Vu sous un autre angle, on est en présence de 2 mâles qui sont en vadrouille; la seule différence, c'est que l'on sait où est Éole! Ce qui nous amène à deux réflexions: la première est que si on accepte l'idée qu'Éole passe du temps loin de son nid, il faut logiquement accepter la même chose pour Roger: il est donc vraiment trop tôt pour envisager sa disparition définitive. La deuxième réflexion est que si l'on sait où se trouve Éole, c'est grâce à sa bague mais surtout à la caméra du nichoir. Or cette caméra n'est entrée en fonction qu'en mars de cette année. Il est donc tout à fait possible qu'Éole a déjà effectué incognito des visites à l'Université de Montréal les années précédentes. Et si tel a été le cas, cela n'a pas empêché Roger et Spirit de produire une nouvelle génération de fauconneaux.
Et si d'aventure la situation actuelle perdurait jusqu'à la saison des amours au début de l'an prochain, la situation ne serait pas inédite dans le monde des faucons pèlerins. En effet le couple de faucons pèlerins qui niche à la cathédrale des Saints Michel et Gudule à Bruxelles, en Belgique, est formé d'une mère et de son fils
(source: entrée du 10 mai 2011 du blog de "Faucons pour tous" et http://bruxelles-bruxellons.blogspot.ca/2014/04/faucons-pelerins-de-passage-bruxelles.html, merci à Claude Bouchard pour avoir signalé cette situation sur la page Facebook). Ce ne serait d'ailleurs pas non plus le premier cas d'inceste dans la famille de Roger et Spirit puisque les 2 fauconneaux qu'ils ont eu en 2009, Algo et Polly, nichent ensemble à l'Échangeur Turcot.
Détails jour après jour des événements - 7 septembre au 7 octobre 2014 Le récit suivant est basé sur la page https://www.facebook.com/fauconsudem ainsi que sur mes observations personnelles. Légende: 4p = 4 photos, 1v = 1 vidéo.
7/09/2014: première visite observée d'Éole entre 10h39 et 11h (4p).

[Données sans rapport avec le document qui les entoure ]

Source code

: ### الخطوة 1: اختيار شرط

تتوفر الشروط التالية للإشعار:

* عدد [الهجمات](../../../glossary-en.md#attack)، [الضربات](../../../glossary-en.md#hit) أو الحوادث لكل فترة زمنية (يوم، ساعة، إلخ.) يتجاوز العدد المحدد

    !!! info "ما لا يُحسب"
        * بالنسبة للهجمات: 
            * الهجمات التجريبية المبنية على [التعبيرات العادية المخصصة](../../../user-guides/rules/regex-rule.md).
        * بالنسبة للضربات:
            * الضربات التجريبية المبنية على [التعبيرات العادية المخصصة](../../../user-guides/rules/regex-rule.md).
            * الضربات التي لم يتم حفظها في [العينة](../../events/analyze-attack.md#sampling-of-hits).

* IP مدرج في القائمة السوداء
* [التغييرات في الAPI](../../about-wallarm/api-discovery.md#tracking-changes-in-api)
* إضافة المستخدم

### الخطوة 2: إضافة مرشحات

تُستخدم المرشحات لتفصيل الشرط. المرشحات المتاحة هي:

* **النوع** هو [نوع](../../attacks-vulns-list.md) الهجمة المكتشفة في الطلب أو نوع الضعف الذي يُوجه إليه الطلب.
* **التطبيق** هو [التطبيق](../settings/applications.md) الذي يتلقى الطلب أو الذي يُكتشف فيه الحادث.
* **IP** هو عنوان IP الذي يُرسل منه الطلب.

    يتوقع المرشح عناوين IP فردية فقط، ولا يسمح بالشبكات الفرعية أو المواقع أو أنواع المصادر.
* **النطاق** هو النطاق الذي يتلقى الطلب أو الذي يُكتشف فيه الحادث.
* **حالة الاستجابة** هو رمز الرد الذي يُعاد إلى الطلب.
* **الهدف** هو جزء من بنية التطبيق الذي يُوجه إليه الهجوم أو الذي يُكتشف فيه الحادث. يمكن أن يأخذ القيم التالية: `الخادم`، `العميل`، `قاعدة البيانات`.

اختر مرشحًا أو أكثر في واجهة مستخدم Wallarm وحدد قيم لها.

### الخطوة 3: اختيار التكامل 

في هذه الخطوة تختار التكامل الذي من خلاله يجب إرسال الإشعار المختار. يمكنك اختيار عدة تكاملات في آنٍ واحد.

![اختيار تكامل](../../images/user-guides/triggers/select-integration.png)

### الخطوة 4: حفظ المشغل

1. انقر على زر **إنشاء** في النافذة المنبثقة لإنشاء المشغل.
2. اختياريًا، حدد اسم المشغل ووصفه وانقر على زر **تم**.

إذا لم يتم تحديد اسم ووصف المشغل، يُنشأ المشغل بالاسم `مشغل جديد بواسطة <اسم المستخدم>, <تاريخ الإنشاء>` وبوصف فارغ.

Un adulte, possiblement Roger, a quitté l'Oratoire Saint-Joseph durant cette période de temps. À 13h10, nouvelle visite d'Éole observée sur place et confirmée par la caméra. Il a quitté en direction de l'Incinérateur des Carrières. Aucun autre faucon n'était visible. Vers 15h12, repas d'un faucon pèlerin à l'Oratoire Saint-Joseph en présence d'un 2ième faucon (probablement Roger et Spirit) (1v). Le faucon qui mangeait emporte les restants vers une destination inconnue. À 18h25 à l'Incinérateur des Carrières un faucon pèlerin accueille bruyamment l'arrivée d'un autre faucon pèlerin. Un faucon pèlerin bagué qui est probablement Éole est ensuite observé sur une antenne près du métro Rosemont puis sur une église à l'intersection des rues Saint-Denis/Beaubien (1p).

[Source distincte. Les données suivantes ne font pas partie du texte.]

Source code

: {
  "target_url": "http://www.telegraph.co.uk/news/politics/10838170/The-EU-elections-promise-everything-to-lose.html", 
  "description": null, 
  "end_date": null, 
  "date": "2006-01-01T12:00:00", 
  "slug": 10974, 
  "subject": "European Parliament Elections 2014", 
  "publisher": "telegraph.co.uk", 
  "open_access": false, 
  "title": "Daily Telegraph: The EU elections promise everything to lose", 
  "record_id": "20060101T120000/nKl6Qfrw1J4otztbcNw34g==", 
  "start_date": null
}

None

8/09/2014: entre 6h23 et 7h, visite de Roger et Spirit au nichoir (3p + 1v).
15/09/2014, 18h: visite de Spirit au nichoir (2p)
27/09/2014: visite d'Éole au nichoir (4p), de Spirit (2p), d'Éole et de Spirit.
28/09/2014: fait inhabituel, j'ai entendu des cris de faucon après le coucher du soleil à l'Oratoire Saint-Joseph. Un faucon a quitté à 19h25 en direction de l'Université de Montréal. Due à la noirceur je n'ai pas réussi à localiser le (probable) 2ième faucon.
1/10/2014: 12h: un faucon se pose au nid de branches de l'incinérateur des Carrières et commence à crier. 12h14: Éole visite le nichoir de l'UdM (1p). 14h13: autre visite d'Éole au nichoir (1p); il était auparavant perché sur la tour.
2/10/2014: visite de Spirit au nichoir (1p + 1v)
3/10/2014: Eole visite l'Oratoire (1v) puis rencontre Spirit au nichoir (1p + 1v)
5/10/2014: visite d'Éole près du nichoir (1p) et de Spirit dans le nichoir à 7h15 (1p + 1v), visite d'Éole au nichoir à 10h15 (4p + 2v) puis à 12h45 (1p + 1v)
8/10/2014: Éole et Spirit perchés sur la tour (3p)
Hier samedi 20 septembre, j'ai ajouté une 5ième espèce à la liste des oiseaux de proie que j'ai personnellement pu observer sur le campus de l'Université de Montréal: un faucon émerillon.
Il était perché sur le toit du 3200 Jean-Brillant. Son départ a coïncidé avec le passage de 2 corneilles.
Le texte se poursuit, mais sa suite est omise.